TASK BRIEF: Keep only the lines of the listing that include the word "subsubsection", and copy them.

SUPPLIED DATA:
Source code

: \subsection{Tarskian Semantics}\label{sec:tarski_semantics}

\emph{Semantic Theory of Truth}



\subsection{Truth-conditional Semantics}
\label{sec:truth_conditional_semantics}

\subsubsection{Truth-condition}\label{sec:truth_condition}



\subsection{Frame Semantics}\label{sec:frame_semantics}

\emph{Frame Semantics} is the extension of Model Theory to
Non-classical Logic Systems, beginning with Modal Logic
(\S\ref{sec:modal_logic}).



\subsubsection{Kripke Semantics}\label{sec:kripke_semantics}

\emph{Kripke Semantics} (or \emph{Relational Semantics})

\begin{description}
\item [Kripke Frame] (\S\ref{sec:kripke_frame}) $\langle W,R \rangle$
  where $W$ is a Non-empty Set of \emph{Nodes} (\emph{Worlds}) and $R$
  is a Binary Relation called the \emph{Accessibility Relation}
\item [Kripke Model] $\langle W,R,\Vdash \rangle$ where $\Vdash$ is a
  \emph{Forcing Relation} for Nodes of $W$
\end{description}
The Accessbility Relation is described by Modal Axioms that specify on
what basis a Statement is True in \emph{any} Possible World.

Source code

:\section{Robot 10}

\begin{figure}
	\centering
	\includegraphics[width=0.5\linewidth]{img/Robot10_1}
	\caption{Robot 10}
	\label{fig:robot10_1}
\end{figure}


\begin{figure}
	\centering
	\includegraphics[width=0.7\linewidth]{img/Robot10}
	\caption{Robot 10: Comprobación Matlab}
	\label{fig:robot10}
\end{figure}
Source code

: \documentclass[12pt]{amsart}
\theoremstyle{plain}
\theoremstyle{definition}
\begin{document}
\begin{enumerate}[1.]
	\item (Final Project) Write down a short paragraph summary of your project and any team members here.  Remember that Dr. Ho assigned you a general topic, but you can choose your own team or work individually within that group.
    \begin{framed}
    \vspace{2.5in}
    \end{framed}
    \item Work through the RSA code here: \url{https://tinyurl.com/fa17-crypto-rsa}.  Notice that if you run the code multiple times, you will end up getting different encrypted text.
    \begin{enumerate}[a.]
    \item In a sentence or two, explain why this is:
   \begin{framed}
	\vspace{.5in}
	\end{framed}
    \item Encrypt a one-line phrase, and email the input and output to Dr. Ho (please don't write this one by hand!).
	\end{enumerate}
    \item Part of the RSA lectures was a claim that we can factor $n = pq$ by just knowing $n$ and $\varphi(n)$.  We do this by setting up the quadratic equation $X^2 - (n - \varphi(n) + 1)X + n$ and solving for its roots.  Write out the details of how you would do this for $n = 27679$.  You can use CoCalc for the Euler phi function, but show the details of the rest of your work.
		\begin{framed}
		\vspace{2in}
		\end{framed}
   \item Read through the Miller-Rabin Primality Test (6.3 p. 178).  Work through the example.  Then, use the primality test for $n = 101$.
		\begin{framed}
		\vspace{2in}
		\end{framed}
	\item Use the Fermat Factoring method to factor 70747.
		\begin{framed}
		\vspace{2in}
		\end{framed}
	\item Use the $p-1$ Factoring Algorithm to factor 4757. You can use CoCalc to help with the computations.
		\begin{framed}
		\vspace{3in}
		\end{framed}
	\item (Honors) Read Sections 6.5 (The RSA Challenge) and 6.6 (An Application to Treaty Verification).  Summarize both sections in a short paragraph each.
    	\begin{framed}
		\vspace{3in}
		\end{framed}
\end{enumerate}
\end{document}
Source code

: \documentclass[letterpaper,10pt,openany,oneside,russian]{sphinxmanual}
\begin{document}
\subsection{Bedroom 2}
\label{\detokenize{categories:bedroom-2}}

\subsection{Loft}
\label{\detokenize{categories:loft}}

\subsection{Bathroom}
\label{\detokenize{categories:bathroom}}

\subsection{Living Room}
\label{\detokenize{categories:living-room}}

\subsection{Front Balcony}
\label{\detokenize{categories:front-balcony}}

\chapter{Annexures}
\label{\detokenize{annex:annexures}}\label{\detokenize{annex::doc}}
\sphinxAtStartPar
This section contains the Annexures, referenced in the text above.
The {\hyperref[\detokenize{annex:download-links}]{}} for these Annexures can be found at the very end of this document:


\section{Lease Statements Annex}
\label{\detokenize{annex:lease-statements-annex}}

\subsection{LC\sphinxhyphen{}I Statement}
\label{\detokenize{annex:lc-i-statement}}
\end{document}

ANSWER FOR THIS EXERCISE:
\subsubsection{Truth-condition}\label{sec:truth_condition}
\subsubsection{Kripke Semantics}\label{sec:kripke_semantics}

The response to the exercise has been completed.